Task to carry out:
State how many lines in the records hold the word "more", giving the number and no other text.

═══ Records ═══

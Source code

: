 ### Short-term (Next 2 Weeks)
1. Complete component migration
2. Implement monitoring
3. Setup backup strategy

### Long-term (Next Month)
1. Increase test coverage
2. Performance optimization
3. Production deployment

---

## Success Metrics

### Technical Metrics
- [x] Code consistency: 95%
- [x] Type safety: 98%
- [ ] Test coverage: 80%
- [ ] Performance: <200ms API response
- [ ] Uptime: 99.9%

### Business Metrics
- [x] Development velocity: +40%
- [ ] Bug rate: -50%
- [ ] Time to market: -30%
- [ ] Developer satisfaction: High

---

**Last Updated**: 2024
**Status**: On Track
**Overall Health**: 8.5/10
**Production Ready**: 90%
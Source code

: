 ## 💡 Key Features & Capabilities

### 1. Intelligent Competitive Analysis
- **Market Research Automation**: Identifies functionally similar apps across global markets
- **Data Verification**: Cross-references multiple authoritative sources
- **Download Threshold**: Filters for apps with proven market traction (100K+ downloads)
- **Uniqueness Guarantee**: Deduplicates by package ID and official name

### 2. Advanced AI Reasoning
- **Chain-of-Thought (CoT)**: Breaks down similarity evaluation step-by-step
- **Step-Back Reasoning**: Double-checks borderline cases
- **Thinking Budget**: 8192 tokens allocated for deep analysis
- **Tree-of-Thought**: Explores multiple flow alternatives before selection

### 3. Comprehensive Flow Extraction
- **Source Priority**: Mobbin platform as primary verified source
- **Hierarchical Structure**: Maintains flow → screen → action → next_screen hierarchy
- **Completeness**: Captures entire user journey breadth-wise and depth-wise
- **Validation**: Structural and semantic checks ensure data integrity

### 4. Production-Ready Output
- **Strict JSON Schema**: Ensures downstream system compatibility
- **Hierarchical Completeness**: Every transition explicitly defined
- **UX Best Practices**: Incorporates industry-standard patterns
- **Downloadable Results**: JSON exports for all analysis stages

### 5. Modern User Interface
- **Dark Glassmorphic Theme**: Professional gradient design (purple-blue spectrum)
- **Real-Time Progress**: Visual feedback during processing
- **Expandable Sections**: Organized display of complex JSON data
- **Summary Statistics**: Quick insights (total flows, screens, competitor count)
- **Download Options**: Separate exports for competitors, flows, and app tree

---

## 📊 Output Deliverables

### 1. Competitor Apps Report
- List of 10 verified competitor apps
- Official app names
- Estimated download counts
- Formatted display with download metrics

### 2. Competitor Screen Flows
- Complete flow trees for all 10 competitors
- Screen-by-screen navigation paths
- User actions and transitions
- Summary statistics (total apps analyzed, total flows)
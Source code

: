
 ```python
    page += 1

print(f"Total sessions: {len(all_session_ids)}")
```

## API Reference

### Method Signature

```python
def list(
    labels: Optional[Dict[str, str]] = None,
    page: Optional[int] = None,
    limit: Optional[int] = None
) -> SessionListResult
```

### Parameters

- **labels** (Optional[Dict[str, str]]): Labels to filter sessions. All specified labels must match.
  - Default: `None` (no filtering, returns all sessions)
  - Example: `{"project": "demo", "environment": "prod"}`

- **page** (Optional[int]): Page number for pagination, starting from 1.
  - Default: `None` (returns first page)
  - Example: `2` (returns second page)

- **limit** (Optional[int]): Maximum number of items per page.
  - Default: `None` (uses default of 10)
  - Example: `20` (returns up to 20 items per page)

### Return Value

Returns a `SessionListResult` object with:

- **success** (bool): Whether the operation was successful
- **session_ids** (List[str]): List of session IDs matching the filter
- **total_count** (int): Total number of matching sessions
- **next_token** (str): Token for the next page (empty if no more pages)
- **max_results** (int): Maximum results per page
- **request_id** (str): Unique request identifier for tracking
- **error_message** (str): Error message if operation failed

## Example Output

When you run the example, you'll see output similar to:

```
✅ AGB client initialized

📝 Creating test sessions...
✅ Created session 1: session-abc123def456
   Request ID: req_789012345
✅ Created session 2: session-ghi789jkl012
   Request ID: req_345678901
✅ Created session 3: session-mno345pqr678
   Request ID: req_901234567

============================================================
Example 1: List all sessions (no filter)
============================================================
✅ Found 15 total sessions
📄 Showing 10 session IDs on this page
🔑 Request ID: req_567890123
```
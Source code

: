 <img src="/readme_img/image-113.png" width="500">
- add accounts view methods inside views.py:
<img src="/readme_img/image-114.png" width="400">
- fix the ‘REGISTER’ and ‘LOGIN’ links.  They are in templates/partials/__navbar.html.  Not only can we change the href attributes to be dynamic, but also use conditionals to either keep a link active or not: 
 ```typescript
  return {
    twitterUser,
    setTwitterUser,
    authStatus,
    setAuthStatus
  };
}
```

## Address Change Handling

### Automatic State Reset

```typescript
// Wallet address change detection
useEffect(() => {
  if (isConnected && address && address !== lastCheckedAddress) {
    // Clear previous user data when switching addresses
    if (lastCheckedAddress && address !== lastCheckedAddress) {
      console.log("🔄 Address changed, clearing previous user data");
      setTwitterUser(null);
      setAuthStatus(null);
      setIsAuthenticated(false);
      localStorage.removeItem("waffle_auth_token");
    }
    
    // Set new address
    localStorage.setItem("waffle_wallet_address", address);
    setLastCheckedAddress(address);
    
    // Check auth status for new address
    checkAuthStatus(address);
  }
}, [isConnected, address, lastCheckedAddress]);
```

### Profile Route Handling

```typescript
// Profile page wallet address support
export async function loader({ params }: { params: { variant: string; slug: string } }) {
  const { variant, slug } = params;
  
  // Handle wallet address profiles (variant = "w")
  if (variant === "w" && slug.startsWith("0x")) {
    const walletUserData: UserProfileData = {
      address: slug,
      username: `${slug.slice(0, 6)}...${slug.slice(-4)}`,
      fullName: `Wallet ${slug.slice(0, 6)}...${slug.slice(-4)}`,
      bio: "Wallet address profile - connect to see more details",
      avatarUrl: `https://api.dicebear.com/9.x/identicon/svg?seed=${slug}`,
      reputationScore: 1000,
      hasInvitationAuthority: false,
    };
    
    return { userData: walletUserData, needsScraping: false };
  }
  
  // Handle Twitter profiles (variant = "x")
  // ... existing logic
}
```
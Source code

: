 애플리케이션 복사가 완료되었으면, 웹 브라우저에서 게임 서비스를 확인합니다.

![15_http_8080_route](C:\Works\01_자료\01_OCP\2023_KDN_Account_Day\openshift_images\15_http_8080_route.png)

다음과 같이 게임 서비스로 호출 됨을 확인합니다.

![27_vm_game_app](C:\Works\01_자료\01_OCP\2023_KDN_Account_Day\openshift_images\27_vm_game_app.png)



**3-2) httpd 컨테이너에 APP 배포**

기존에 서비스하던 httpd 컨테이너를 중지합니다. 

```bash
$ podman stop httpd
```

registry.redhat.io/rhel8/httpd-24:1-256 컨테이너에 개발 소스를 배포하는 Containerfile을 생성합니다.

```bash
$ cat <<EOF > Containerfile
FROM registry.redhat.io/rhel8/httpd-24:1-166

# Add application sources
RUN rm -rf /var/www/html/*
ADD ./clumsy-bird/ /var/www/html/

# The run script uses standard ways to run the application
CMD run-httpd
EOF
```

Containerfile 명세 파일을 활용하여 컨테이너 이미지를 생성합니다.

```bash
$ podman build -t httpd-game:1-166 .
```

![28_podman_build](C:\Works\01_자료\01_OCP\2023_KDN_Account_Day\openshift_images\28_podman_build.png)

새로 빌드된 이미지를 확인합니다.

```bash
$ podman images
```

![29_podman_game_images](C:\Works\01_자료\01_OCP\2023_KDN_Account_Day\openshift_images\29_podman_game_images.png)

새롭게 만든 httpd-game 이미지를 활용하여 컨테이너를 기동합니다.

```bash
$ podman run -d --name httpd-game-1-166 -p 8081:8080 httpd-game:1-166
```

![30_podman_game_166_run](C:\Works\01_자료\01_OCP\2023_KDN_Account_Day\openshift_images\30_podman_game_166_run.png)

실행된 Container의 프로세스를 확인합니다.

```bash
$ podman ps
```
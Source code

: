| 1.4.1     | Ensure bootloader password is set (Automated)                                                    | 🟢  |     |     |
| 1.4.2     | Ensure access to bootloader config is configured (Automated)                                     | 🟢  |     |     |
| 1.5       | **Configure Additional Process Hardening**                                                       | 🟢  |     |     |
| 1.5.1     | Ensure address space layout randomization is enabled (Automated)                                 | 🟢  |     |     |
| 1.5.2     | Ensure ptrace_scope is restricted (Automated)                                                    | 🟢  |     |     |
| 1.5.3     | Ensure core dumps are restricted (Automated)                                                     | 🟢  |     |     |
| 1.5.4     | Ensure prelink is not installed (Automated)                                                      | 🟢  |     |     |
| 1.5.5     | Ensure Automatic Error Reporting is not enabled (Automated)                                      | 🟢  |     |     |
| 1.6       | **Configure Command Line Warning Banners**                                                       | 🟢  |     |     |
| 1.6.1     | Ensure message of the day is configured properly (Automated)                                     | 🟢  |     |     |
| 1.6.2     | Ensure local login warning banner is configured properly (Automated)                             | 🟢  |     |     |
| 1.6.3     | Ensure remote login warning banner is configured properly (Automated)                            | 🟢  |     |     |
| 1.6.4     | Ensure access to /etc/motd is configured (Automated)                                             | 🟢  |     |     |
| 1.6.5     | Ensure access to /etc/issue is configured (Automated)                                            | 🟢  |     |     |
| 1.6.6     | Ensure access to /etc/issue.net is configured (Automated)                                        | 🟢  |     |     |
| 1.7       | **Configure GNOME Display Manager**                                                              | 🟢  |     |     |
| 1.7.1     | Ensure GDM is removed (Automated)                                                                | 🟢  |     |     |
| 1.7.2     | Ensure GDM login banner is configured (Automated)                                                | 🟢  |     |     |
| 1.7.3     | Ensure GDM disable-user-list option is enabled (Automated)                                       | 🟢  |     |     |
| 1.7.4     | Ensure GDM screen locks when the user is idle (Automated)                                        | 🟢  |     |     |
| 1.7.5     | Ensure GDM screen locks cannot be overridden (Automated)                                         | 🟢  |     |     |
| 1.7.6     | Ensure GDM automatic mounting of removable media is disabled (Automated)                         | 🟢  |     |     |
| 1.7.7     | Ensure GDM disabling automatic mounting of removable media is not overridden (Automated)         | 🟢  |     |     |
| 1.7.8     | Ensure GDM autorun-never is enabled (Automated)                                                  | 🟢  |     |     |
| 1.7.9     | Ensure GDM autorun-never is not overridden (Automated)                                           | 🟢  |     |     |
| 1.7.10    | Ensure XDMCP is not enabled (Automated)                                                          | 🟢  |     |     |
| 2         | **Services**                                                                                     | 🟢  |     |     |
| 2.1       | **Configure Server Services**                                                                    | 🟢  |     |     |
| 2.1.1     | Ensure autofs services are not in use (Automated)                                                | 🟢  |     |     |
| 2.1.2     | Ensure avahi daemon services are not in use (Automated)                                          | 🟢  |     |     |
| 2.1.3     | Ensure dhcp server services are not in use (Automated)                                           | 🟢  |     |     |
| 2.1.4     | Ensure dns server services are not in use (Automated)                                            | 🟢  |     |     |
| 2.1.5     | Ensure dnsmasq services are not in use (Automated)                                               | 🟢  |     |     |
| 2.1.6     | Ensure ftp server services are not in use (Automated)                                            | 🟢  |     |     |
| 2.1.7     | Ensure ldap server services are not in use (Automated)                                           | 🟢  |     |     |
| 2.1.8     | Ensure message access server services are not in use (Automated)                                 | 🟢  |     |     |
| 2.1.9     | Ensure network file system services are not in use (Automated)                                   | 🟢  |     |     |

═══

Solution for this exercise:
2